Es liegt nicht an der angespannten politischen Lage, sondern eher daran, dass Polo Ralph Lauren alleiniger Herrscher über sein asiatisches Geschäft sein will. Die Alleinherrschaft im neoliberalen Südkorea lässt sich das Lifestyle-Unternehmen aus New York einiges kosten: Der Distributionslizenznehmer Doosan Corporation wird für seinen Ausstieg insgesamt 47 Mio. US-Dollar erhalten, wovon 25 Mio. Dollar jetzt bezahlt werden und geschätzt noch mal 22 Mio. Dollar für weitere Vermögensgegenstände am 31. Dezember 2010 überwiesen werden sollen. Ab dem 1. Januar 2011 ist Ralph Lauren dann wieder selbst für den Vertrieb auf allen Kanälen verantwortlich. Die Doosan Corp., die zwölf Jahre die Distribution betreut hat, hinterlässt in Südkorea 175 Shop-in Shops und fünf Flagship-Stores.
„Der Ausbau unserer internationalen Präsenz ist eine unserer wichtigsten Prioritäten. Südkorea ist einer unserer größten Märkte und war schon immer eine wichtige Region für uns, da es einer der weltweit dynamischsten Märkte für Luxusgüter ist“, erklärte Ralph Lauren, Chairman und CEO des Unternehmens die Strategie. Roger Farah, COO bei Ralph Lauren, ergänzte, dass die Kontrolle über Südkorea ein wichtiger Meilenstein in der gesamtasiatischen Wachstumsstrategie sei.

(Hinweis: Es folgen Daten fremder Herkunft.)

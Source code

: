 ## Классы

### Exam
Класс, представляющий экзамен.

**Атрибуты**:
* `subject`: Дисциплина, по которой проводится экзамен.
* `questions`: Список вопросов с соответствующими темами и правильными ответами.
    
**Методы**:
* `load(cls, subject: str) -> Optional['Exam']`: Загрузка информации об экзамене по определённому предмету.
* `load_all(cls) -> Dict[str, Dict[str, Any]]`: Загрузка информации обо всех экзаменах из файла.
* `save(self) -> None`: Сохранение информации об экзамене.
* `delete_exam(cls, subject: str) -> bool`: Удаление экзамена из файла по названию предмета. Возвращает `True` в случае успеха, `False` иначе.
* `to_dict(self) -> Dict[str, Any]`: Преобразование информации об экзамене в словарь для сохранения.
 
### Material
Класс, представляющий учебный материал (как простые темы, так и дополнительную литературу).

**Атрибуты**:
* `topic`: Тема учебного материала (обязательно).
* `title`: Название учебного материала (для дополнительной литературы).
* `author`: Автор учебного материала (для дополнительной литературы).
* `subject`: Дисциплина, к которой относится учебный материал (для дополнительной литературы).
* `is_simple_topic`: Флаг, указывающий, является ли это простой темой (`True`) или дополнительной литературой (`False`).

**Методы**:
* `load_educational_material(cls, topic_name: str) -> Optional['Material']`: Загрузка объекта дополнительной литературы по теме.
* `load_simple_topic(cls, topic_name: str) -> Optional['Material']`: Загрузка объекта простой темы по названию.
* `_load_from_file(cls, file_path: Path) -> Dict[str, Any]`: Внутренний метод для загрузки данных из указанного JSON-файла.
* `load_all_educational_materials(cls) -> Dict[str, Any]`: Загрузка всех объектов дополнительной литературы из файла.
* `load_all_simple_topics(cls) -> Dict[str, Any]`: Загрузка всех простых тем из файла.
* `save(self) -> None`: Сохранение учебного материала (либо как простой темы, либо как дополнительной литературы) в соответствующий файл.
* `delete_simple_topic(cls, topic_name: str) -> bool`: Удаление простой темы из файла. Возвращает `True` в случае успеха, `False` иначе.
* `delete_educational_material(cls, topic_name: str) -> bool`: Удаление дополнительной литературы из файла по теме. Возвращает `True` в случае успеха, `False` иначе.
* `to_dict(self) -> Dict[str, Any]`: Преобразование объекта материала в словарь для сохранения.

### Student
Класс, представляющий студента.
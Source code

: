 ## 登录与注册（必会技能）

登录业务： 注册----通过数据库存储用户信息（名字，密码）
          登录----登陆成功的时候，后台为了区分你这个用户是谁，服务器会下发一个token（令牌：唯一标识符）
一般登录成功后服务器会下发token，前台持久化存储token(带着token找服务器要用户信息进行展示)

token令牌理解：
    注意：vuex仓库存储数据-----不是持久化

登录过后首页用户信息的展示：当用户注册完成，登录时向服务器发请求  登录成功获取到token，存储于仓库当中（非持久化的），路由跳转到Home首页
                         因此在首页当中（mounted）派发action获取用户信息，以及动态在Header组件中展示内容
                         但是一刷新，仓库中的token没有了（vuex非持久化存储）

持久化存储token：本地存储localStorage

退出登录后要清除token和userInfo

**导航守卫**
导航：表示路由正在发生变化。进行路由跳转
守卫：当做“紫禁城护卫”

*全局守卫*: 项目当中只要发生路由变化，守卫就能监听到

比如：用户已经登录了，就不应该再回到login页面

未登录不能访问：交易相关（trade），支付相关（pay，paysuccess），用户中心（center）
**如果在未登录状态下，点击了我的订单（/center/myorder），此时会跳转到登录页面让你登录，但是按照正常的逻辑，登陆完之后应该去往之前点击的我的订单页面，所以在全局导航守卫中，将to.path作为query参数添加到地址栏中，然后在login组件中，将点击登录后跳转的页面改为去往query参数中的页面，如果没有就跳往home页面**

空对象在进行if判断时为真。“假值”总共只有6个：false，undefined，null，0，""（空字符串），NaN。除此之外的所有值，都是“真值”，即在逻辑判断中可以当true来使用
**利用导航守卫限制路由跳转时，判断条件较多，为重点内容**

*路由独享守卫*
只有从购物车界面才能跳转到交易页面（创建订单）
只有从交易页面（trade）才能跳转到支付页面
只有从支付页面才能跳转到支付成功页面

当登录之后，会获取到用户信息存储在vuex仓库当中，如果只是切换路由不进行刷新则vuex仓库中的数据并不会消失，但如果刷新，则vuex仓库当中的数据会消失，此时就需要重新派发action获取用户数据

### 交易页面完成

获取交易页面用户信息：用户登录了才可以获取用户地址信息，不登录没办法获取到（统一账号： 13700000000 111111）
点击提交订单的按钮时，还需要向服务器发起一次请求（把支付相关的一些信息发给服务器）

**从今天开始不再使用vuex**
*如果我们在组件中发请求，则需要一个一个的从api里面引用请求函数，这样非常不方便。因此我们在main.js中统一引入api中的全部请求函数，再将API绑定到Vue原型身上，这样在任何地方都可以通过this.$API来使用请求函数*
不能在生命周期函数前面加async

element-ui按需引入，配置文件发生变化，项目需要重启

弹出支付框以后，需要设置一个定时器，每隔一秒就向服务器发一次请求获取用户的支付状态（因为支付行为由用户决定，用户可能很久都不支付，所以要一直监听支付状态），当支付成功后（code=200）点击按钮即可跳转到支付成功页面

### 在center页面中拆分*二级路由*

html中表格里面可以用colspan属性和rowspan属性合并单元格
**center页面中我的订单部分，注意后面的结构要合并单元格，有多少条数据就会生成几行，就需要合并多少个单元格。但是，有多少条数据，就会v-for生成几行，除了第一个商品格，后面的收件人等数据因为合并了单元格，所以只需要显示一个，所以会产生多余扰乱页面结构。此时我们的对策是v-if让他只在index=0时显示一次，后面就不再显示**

Bereits im Jahr 2007 hatte der Konzern das Japan-Business in Eigenregie übernommen, gefolgt von der Übernahme anderer wichtiger Märkten wie China, Hongkong, Indonesien, Malaysia, den Philippinen, Singapur, Taiwan und Thailand im Januar diesen Jahres. Mit der vollintegrierten Asien-Strategie wollen die Amerikaner in Asine effizienter und direkter agieren können, um so auch ihre globale Markenstrategie an den asiatischen Riesenmarkt anpassen zu können.